Now the two sisters, having barely spoken to each other in over a decade, form an uneasy alliance as they try to understand why Paul was murdered. Along the way, they discover more horror than they could have ever imagined—including clues to what happened to their sister almost 25 years ago.
My first thought after finishing the first chapter of this book was “I have to stop reading books where husbands die.” Maybe it’s because I’m still somewhat recently married (less than a year and a half), but it’s something that always makes me pause and has the potential to send me into a funk for days. This husband death was particularly tough because the way he’s described—at least initially—reminded me quite a bit of my own husband. Later, though, not so much, for reasons I’ll let you discover on your own.
Even though the plot is about Claire and Lydia discovering the secrets that tore apart their childhood, the real story here is about Claire and Lydia learning to trust one another again. Claire, the baby of the family, was quite young when Julia disappeared; she spent most of her life being fiercely protected, and as a middle-aged woman, she knows almost nothing about being on her own, particularly in a time of such turmoil. Lydia, only a few years younger than Julia and much older than Claire, has been through enough shit in her life to know how to keep her head above water even when it seems like the waves will never stop, and it’s her strength and no-bullshit attitude that really propels Claire along until Claire is able to find her own strength. Frankly, I found that while I didn’t really like Claire, I really did root for her and I was happy when she finally figured her shit out and was able to act like a person instead of a prop.

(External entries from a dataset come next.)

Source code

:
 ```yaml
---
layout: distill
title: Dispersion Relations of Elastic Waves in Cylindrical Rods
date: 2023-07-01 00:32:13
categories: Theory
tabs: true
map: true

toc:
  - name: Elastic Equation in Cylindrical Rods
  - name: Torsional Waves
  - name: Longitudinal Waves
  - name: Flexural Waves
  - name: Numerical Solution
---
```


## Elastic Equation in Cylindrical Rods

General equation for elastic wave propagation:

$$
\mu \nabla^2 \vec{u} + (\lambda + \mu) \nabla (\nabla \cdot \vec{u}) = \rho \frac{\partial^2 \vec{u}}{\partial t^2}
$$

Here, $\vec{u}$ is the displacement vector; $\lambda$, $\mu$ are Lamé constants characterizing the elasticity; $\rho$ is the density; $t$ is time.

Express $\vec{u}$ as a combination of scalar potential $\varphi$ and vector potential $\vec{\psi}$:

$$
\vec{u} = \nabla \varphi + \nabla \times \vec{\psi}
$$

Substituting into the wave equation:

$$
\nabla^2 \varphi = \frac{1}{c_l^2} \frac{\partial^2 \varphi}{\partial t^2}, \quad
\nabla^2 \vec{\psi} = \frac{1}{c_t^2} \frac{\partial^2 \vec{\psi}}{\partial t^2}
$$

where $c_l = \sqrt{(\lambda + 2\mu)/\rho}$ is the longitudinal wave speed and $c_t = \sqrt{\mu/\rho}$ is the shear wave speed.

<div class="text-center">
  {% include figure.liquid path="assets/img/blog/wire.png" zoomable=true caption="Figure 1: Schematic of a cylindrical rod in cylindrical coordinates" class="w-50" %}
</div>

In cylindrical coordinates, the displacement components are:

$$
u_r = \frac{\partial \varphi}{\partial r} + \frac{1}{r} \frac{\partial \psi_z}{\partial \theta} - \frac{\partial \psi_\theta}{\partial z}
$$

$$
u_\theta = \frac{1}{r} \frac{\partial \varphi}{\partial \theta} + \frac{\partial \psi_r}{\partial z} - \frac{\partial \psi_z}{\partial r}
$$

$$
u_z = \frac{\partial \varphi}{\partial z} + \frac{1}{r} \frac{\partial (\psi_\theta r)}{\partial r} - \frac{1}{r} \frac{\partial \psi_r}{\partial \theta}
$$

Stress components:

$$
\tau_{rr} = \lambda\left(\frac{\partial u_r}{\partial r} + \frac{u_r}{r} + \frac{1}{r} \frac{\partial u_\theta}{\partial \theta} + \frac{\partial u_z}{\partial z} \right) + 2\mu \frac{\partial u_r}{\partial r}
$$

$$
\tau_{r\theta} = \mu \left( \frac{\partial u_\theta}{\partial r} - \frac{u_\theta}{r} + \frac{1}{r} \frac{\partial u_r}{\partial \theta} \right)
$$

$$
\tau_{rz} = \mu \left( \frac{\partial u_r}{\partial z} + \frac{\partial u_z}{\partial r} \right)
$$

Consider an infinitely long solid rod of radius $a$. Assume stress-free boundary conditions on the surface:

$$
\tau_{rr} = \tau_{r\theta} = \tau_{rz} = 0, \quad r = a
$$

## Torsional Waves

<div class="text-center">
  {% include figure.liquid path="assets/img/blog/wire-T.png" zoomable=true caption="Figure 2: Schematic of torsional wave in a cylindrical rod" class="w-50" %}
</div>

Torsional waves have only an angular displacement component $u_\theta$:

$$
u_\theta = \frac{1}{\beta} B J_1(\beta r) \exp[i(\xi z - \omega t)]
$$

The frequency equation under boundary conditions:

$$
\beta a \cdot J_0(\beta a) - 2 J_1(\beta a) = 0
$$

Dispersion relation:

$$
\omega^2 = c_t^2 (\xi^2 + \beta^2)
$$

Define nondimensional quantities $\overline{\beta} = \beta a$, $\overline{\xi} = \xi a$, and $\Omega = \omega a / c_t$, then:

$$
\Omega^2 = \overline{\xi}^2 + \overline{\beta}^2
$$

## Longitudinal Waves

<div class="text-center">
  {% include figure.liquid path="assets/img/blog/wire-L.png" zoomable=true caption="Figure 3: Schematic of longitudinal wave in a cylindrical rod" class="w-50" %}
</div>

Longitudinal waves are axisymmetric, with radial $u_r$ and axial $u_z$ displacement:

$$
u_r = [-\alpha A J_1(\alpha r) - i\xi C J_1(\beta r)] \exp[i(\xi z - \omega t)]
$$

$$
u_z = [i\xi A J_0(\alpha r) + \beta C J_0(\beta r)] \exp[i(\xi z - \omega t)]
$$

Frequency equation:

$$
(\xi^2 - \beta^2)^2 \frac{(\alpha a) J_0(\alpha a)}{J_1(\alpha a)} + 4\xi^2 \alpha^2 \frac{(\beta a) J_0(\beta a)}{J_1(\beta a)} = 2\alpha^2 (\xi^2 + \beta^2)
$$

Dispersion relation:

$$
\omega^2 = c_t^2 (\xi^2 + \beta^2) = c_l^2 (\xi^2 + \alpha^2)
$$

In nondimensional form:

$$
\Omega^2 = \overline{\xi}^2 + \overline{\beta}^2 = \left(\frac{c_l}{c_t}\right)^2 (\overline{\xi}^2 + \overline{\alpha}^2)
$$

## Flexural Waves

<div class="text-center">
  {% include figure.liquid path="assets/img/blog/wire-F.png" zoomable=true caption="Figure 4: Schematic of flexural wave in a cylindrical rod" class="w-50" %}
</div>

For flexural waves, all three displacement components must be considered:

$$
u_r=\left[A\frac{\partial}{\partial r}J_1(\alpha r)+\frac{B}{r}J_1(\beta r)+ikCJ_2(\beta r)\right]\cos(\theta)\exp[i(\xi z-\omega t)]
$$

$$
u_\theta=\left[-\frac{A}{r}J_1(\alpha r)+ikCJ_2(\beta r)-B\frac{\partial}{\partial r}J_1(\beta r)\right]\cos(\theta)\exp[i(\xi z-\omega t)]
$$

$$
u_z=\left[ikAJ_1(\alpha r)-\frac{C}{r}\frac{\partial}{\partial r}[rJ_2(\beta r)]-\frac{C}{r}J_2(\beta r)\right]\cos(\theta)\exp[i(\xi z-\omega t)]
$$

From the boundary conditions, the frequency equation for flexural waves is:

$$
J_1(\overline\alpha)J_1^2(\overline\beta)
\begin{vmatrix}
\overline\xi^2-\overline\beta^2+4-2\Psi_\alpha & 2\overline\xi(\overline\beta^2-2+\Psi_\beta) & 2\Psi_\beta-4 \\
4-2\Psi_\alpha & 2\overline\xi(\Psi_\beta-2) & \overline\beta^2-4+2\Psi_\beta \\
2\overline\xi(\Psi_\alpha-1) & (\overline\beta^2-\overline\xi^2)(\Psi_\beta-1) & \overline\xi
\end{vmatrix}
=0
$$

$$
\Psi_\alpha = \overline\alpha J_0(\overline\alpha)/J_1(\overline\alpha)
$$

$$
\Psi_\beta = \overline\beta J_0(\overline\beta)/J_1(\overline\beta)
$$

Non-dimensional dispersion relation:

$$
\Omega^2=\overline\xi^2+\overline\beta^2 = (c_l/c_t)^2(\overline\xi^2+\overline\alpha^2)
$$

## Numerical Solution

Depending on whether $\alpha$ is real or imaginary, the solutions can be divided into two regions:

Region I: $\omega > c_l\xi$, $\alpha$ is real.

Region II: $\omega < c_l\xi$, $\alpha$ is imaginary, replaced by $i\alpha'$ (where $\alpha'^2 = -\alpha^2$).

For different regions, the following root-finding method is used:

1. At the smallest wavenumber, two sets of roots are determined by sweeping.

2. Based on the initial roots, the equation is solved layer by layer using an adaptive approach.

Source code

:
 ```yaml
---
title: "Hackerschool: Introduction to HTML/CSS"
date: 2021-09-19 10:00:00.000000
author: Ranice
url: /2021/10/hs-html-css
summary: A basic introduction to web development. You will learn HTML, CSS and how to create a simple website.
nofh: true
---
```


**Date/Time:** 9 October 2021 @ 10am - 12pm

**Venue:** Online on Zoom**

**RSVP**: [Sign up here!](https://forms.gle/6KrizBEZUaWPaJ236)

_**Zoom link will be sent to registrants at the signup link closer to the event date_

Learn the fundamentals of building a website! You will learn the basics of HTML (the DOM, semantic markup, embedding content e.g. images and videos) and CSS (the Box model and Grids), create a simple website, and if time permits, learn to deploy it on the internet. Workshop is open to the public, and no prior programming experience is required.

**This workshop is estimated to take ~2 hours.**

Pretty Girls is intricately woven and extremely raw, and it doesn’t pull punches—just when I thought, “No, she won’t go there,” Slaughter promptly went there. It’s a gripping read, and certain passages are intense enough that I actually had to put the book down for a breather, something that doesn’t often happen to me. And while I can’t say the ending is happy, exactly, those of you who hate unresolved endings like I do will be happy to know that, at the very least, things are tied up pretty neatly.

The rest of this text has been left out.